Correspondance de Voltaire/1771/Lettre 8305

Correspondance : année 1771GarnierŒuvres complètes de Voltaire, tome 47 (p. 449-450).
8305. — À M. L’ABBÉ DE CRILLON[1].
14 juin.

« Il est honteux à l’homme de mettre l’humanité au nombre des vertus ; elle est moins son attribut que son essence ; être homme et ne pas être humain, c’est exister contre les lois de la nature.

« Marc-Aurèle, Titus, ces hommes plus grands que les dieux qu’ils adoraient, faisaient les délices du monde. »

Voilà des traits, monsieur, qui font voir que vous pensez avec la même grandeur d’âme que le brave Crillon combattait. Je vous ai une double obligation d’avoir fait cet ouvrage, et de m’avoir honoré d’un exemplaire.

Si vous aviez suivi la profession des armes, vous seriez un guerrier très-généreux. Vous avez suivi celle du sacerdoce, vous êtes compatissant, indulgent et tolérant. Vous regardez Dieu comme le père de tous les hommes ; il y a plus de soixante ans que j’ai la même foi que vous, mais je ne l’ai jamais trouvée si bien expliquée que dans votre ouvrage.

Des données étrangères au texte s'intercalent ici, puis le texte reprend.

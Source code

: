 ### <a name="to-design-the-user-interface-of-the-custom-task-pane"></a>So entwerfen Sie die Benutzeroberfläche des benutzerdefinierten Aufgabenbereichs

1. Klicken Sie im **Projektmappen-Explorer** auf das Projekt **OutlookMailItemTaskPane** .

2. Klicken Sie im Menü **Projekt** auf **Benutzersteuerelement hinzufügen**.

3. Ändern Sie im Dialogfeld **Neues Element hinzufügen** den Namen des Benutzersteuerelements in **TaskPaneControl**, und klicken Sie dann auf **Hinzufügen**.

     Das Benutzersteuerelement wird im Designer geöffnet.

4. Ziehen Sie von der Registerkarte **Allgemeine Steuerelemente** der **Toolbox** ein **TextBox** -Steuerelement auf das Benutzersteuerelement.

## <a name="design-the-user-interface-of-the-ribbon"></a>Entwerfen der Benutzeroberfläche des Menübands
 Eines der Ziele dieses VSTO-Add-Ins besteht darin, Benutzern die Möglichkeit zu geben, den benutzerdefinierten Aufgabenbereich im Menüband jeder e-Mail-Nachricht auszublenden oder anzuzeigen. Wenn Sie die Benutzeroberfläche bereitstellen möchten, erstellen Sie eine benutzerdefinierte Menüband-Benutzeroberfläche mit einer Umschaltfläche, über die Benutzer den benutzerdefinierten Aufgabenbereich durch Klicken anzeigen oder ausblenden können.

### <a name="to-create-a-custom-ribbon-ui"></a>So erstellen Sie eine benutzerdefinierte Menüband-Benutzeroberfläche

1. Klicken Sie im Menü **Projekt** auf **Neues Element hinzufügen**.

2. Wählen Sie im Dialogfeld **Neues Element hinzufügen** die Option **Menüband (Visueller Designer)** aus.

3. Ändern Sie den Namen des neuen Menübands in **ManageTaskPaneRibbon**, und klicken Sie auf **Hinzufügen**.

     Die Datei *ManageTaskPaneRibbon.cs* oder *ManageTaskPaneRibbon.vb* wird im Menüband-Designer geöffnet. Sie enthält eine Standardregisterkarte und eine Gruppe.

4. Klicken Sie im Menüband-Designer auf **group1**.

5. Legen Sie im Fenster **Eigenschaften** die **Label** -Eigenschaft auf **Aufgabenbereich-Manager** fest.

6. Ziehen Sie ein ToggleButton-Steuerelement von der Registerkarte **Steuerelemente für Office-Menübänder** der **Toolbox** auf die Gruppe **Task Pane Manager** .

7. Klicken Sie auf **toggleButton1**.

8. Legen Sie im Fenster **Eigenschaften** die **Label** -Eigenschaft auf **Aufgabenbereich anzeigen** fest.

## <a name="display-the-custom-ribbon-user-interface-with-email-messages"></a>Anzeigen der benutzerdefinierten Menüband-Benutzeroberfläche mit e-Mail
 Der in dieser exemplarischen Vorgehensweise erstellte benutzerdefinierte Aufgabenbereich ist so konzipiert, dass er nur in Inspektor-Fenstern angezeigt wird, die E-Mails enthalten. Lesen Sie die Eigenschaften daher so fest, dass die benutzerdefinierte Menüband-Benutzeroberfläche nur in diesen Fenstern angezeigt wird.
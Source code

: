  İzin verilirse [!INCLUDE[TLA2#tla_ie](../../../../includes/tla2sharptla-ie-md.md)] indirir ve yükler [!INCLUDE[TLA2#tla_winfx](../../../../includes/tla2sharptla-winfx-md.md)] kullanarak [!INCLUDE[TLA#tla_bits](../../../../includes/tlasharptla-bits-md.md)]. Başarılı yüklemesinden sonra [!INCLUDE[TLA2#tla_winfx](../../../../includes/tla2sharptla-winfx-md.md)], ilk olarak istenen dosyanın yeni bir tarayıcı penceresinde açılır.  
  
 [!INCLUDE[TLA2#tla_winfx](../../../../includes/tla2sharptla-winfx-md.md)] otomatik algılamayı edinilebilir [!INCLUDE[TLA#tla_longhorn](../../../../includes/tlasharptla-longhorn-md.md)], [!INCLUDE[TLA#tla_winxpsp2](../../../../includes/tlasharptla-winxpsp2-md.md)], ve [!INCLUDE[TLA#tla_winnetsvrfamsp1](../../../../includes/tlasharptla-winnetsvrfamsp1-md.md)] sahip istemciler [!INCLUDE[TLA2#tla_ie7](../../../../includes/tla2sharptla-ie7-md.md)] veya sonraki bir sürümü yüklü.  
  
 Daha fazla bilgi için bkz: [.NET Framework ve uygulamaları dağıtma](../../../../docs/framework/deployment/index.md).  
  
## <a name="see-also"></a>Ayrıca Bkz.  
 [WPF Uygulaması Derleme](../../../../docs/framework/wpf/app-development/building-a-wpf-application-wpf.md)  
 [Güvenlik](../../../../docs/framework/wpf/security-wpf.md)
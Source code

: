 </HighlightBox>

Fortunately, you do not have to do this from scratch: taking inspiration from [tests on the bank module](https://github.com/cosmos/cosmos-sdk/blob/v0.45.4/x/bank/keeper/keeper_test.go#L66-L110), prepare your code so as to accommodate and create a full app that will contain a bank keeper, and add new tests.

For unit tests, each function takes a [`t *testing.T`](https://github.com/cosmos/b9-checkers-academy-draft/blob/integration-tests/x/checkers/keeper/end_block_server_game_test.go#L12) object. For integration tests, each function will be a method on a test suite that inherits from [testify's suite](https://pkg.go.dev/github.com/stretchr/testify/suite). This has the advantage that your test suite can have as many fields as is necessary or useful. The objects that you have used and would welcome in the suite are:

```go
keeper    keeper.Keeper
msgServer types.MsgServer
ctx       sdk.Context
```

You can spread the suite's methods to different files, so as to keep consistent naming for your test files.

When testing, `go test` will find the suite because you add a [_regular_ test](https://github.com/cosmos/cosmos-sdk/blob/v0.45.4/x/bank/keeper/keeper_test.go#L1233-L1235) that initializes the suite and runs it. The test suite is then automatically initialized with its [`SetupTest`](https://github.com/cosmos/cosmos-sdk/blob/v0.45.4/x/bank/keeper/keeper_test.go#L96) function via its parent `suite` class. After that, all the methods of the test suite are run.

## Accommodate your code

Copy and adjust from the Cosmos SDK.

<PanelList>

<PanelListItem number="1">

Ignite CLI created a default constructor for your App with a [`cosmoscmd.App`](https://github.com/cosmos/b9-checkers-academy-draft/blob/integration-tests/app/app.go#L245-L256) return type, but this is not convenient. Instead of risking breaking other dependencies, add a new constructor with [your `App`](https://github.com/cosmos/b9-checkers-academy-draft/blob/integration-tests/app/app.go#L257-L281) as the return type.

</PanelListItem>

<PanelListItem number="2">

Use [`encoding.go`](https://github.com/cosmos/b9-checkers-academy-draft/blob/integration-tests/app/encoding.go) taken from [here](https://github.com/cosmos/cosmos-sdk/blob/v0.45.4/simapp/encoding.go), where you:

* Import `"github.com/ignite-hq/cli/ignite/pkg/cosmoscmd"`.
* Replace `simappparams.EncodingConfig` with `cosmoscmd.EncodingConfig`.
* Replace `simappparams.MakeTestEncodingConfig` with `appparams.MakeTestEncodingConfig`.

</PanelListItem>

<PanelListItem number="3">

J’ai l’honneur d’être, avec l’estime la plus respectueuse et avec bien de la reconnaissance, monsieur, votre très-humble et très-obéissant serviteur.

Voltaire.

  1. Athanase Berton de Crillon, né à Avignon en 1726, mort le 26 juin 1789, avait envoyé à Voltaire son ouvrage De l’Homme moral, 1771, in-8°. Ce sont les deux premiers alinéas du chapitre 111, page 22, qui forment les deux alinéas guillemetés de la lettre de Voltaire.